Your objective:
Write out all of the lines below, exactly and completely.
•••••
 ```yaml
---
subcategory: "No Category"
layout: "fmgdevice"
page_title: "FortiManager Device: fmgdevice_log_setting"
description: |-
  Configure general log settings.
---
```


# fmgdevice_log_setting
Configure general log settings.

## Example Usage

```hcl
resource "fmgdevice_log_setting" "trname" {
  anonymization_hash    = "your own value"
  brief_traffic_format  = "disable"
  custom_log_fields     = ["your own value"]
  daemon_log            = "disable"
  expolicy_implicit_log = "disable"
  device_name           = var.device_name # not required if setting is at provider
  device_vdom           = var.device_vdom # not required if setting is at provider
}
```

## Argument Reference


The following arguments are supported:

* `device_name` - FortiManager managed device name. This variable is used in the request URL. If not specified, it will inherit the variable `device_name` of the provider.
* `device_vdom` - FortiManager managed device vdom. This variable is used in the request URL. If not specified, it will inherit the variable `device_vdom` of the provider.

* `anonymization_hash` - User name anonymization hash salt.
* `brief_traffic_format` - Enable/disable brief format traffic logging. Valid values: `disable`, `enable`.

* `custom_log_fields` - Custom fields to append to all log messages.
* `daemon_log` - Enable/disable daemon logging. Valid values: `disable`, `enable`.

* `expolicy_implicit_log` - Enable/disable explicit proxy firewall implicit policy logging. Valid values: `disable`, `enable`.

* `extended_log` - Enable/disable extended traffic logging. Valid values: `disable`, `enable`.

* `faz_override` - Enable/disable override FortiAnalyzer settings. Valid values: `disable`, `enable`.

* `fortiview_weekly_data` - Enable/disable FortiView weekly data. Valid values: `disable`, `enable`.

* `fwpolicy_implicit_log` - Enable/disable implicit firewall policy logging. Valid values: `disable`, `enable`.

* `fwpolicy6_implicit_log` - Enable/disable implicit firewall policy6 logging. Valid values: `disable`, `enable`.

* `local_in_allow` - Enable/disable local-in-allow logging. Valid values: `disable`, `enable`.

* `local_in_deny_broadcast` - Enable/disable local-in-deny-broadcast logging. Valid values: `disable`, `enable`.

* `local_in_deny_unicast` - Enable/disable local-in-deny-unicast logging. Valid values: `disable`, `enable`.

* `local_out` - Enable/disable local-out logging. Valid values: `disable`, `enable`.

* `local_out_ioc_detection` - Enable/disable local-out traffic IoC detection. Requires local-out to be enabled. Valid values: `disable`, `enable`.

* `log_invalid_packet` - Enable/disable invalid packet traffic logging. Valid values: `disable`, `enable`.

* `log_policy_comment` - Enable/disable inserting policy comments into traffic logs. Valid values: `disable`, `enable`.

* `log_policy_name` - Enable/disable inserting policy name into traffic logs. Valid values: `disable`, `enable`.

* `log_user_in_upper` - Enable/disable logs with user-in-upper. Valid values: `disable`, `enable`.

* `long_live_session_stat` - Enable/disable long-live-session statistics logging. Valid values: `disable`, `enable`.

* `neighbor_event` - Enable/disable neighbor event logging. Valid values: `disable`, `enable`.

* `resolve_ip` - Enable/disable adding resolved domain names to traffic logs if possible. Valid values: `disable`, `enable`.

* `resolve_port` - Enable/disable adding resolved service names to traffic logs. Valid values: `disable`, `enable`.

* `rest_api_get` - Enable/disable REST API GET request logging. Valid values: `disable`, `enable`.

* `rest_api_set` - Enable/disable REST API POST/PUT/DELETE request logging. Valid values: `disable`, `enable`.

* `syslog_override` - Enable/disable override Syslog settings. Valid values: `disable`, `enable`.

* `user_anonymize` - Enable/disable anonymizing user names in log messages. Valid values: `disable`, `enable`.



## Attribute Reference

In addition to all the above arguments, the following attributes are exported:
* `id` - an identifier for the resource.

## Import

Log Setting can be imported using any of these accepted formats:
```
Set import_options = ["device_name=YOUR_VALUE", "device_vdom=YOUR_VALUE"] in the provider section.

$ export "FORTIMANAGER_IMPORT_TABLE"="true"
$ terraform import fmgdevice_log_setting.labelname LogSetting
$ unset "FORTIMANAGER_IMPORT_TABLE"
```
•••••
Exercise answer:
 ```yaml
---
subcategory: "No Category"
layout: "fmgdevice"
page_title: "FortiManager Device: fmgdevice_log_setting"
description: |-
  Configure general log settings.
---
```


# fmgdevice_log_setting
Configure general log settings.

## Example Usage

```hcl
resource "fmgdevice_log_setting" "trname" {
  anonymization_hash    = "your own value"
  brief_traffic_format  = "disable"
  custom_log_fields     = ["your own value"]
  daemon_log            = "disable"
  expolicy_implicit_log = "disable"
  device_name           = var.device_name # not required if setting is at provider
  device_vdom           = var.device_vdom # not required if setting is at provider
}
```

## Argument Reference


The following arguments are supported:

* `device_name` - FortiManager managed device name. This variable is used in the request URL. If not specified, it will inherit the variable `device_name` of the provider.
* `device_vdom` - FortiManager managed device vdom. This variable is used in the request URL. If not specified, it will inherit the variable `device_vdom` of the provider.

* `anonymization_hash` - User name anonymization hash salt.
* `brief_traffic_format` - Enable/disable brief format traffic logging. Valid values: `disable`, `enable`.

* `custom_log_fields` - Custom fields to append to all log messages.
* `daemon_log` - Enable/disable daemon logging. Valid values: `disable`, `enable`.

* `expolicy_implicit_log` - Enable/disable explicit proxy firewall implicit policy logging. Valid values: `disable`, `enable`.

* `extended_log` - Enable/disable extended traffic logging. Valid values: `disable`, `enable`.

* `faz_override` - Enable/disable override FortiAnalyzer settings. Valid values: `disable`, `enable`.

* `fortiview_weekly_data` - Enable/disable FortiView weekly data. Valid values: `disable`, `enable`.

* `fwpolicy_implicit_log` - Enable/disable implicit firewall policy logging. Valid values: `disable`, `enable`.

* `fwpolicy6_implicit_log` - Enable/disable implicit firewall policy6 logging. Valid values: `disable`, `enable`.

* `local_in_allow` - Enable/disable local-in-allow logging. Valid values: `disable`, `enable`.

* `local_in_deny_broadcast` - Enable/disable local-in-deny-broadcast logging. Valid values: `disable`, `enable`.

* `local_in_deny_unicast` - Enable/disable local-in-deny-unicast logging. Valid values: `disable`, `enable`.

* `local_out` - Enable/disable local-out logging. Valid values: `disable`, `enable`.

* `local_out_ioc_detection` - Enable/disable local-out traffic IoC detection. Requires local-out to be enabled. Valid values: `disable`, `enable`.

* `log_invalid_packet` - Enable/disable invalid packet traffic logging. Valid values: `disable`, `enable`.

* `log_policy_comment` - Enable/disable inserting policy comments into traffic logs. Valid values: `disable`, `enable`.

* `log_policy_name` - Enable/disable inserting policy name into traffic logs. Valid values: `disable`, `enable`.

* `log_user_in_upper` - Enable/disable logs with user-in-upper. Valid values: `disable`, `enable`.

* `long_live_session_stat` - Enable/disable long-live-session statistics logging. Valid values: `disable`, `enable`.

* `neighbor_event` - Enable/disable neighbor event logging. Valid values: `disable`, `enable`.

* `resolve_ip` - Enable/disable adding resolved domain names to traffic logs if possible. Valid values: `disable`, `enable`.

* `resolve_port` - Enable/disable adding resolved service names to traffic logs. Valid values: `disable`, `enable`.

* `rest_api_get` - Enable/disable REST API GET request logging. Valid values: `disable`, `enable`.

* `rest_api_set` - Enable/disable REST API POST/PUT/DELETE request logging. Valid values: `disable`, `enable`.

* `syslog_override` - Enable/disable override Syslog settings. Valid values: `disable`, `enable`.

* `user_anonymize` - Enable/disable anonymizing user names in log messages. Valid values: `disable`, `enable`.



## Attribute Reference

In addition to all the above arguments, the following attributes are exported:
* `id` - an identifier for the resource.

## Import

Log Setting can be imported using any of these accepted formats:
```
Set import_options = ["device_name=YOUR_VALUE", "device_vdom=YOUR_VALUE"] in the provider section.

$ export "FORTIMANAGER_IMPORT_TABLE"="true"
$ terraform import fmgdevice_log_setting.labelname LogSetting
$ unset "FORTIMANAGER_IMPORT_TABLE"
```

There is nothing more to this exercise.